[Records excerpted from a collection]
--- START ---
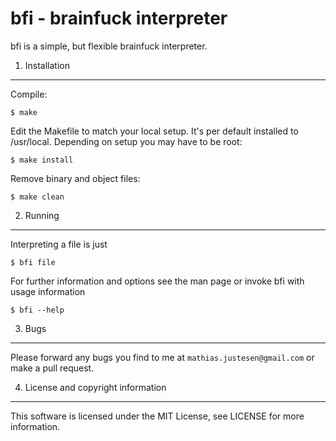 bfi - brainfuck interpreter
===========================
bfi is a simple, but flexible brainfuck interpreter.

1) Installation
---------------
Compile:

`$ make`

Edit the Makefile to match your local setup. It's per default installed to
/usr/local. Depending on setup you may have to be root:

`$ make install`

Remove binary and object files:

`$ make clean`


2) Running
----------
Interpreting a file is just

`$ bfi file`

For further information and options see the man page or invoke bfi with
usage information

`$ bfi --help`


3) Bugs
-------
Please forward any bugs you find to me at `mathias.justesen@gmail.com` or make
a pull request.


4) License and copyright information
------------------------------------
This software is licensed under the MIT License, see LICENSE for more
information.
--- END ---
• [TO DO]: The records above should be returned exactly, with only their pictures held back.

• [FINISHED EXERCISE]:
 bfi - brainfuck interpreter
===========================
bfi is a simple, but flexible brainfuck interpreter.

1) Installation
---------------
Compile:

`$ make`

Edit the Makefile to match your local setup. It's per default installed to
/usr/local. Depending on setup you may have to be root:

`$ make install`

Remove binary and object files:

`$ make clean`


2) Running
----------
Interpreting a file is just

`$ bfi file`

For further information and options see the man page or invoke bfi with
usage information

`$ bfi --help`


3) Bugs
-------
Please forward any bugs you find to me at `mathias.justesen@gmail.com` or make
a pull request.


4) License and copyright information
------------------------------------
This software is licensed under the MIT License, see LICENSE for more
information.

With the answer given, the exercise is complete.